To see how these key features of SDS can benefit
organizations, let's consider some common business application scenarios.
In a data hub scenario, you typically want to enable
different mobile and remote users to collaborate using the same set of data. Consider an insurance company that has a
large mobile sales force consisting of more than five thousand people spread
out across North America. Keeping customer and
pricing data synchronized across the entire sales force is a constant problem.
The first part of the problem is getting new customer contact information from
the sales force into the internal finance systems. The second part is getting
new pricelist information out to the sales force. The insurance company needs a
solution that will:
- Keep each salesperson's laptop up to date with
the latest pricing information.
- Keep the corporate system up to date with new
customer information from the laptop of each salesperson, without the risk of
exposing critical corporate data.
Currently, product and customer data is stored in a central
SQL Server database in the data center. In addition, employees in the sales
team use an application that runs on their laptops and stores data in SQL
Server Express. The IT department does not want to open the firewall to the
on-premise data center to provide possibly insecure access from each
salesperson's laptop. The development team can provide a safe and fully
synchronized solution that uses SDS, by completing the following three tasks:
- Create a data structure in SDS to store product
data and customer data.
- Create a Microsoft Sync Provider for the data
center. This Sync Provider will keep product and customer data synchronized
between the data center and the SDS data hub.

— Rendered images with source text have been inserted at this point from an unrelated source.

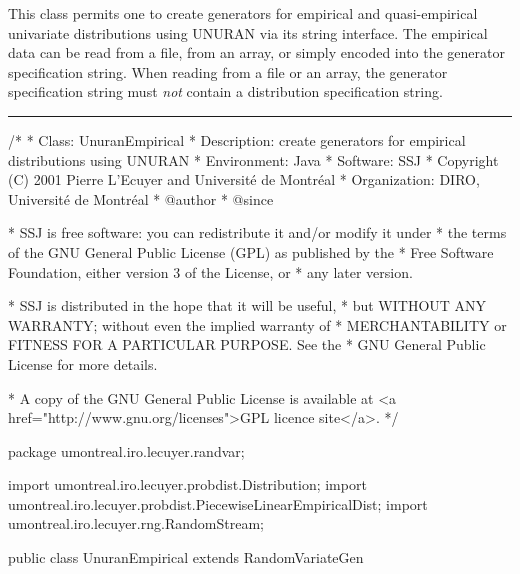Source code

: 
This class permits one to create generators for empirical and 
quasi-empirical univariate distributions
using UNURAN via its string interface.
The empirical data can be read from a file, from an array, or simply
encoded into the generator specification string.  
When reading from a file or an array, the generator specification 
string must \emph{not} contain a distribution specification string.

\bigskip\hrule

\begin{code}
\begin{hide}
/*
 * Class:        UnuranEmpirical
 * Description:  create generators for empirical distributions using UNURAN
 * Environment:  Java
 * Software:     SSJ 
 * Copyright (C) 2001  Pierre L'Ecuyer and Université de Montréal
 * Organization: DIRO, Université de Montréal
 * @author       
 * @since

 * SSJ is free software: you can redistribute it and/or modify it under
 * the terms of the GNU General Public License (GPL) as published by the
 * Free Software Foundation, either version 3 of the License, or
 * any later version.

 * SSJ is distributed in the hope that it will be useful,
 * but WITHOUT ANY WARRANTY; without even the implied warranty of
 * MERCHANTABILITY or FITNESS FOR A PARTICULAR PURPOSE.  See the
 * GNU General Public License for more details.

 * A copy of the GNU General Public License is available at
   <a href="http://www.gnu.org/licenses">GPL licence site</a>.
 */
\end{hide}
package umontreal.iro.lecuyer.randvar;\begin{hide}
import umontreal.iro.lecuyer.probdist.Distribution;
import umontreal.iro.lecuyer.probdist.PiecewiseLinearEmpiricalDist;
import umontreal.iro.lecuyer.rng.RandomStream;\end{hide} 

public class UnuranEmpirical extends RandomVariateGen\begin{hide} {
   private RandUnuran unuran = new RandUnuran();
\end{hide}\end{code}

- Create a second Microsoft Sync Provider for the
sales team's laptops. This Sync Provider will keep product and customer data
synchronized between the field sales people and the SDS data hub.
The following diagram illustrates this solution.
 | |
| Figure 2. Conceptual overview of a data hub scenario. |
Product pricing data flows from the enterprise database,
through SDS, to more than five thousand sales people. Customer contact data
flows from more than five thousand sales people, through SDS, to the enterprise
database. When a sales person's laptop is offline, changes made to local data
are tracked. When the laptop's Internet connection is restored, the Sync
Provider enumerates these changes and sends them to SDS. The safety of the
corporate data center is ensured.
Many organizations need to store historical data, such as
financial records, business transactions, or correspondence, either for future
reference or for compliance with record-keeping regulations. Consider a
software-as-a-service (SaaS) vendor that provides compliance support to
businesses, including financial, government, healthcare, real estate, and
franchising companies. They employ a document management system for archived
data that provides full text search, together with workflow functionality and
check processing. They must also track and report access to resources as
required for audit purposes. To lower data storage costs and help ensure rapid
and secure access to records, the company would like to migrate their
customers' archive data to the cloud.
Towards this aim, the company can create an account with
SDS, together with .NET Services accounts within the company space for each of
its customers. Once a customer has an account, they can upload any form of
document, such as e-mail, scanned checks, and escrow documents. Some of the
documents are stored as binary large objects (BLOBs), while other documents are
stored as structured data with standardized data fields.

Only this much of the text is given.